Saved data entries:
——

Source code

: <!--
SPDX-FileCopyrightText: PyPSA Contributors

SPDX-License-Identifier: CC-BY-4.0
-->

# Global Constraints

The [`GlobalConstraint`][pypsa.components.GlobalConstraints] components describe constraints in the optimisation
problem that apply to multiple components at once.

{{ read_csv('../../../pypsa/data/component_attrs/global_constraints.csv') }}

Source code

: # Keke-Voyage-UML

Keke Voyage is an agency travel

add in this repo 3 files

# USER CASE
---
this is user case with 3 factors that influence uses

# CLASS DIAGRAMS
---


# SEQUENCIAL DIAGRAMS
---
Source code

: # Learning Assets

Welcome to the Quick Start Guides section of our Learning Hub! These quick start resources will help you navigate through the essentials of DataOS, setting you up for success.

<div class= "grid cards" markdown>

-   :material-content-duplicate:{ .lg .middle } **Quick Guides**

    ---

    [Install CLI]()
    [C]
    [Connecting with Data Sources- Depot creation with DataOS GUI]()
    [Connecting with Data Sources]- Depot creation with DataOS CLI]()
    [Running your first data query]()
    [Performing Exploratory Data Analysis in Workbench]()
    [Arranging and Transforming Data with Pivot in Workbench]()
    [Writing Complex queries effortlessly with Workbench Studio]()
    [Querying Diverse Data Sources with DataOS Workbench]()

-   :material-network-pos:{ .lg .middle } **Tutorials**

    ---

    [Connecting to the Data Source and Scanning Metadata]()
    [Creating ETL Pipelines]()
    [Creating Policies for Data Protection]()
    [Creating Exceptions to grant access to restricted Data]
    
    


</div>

——

What is required: In the data above, which lines include "material"? Return those lines.

Result of the exercise:
-   :material-content-duplicate:{ .lg .middle } **Quick Guides**
-   :material-network-pos:{ .lg .middle } **Tutorials**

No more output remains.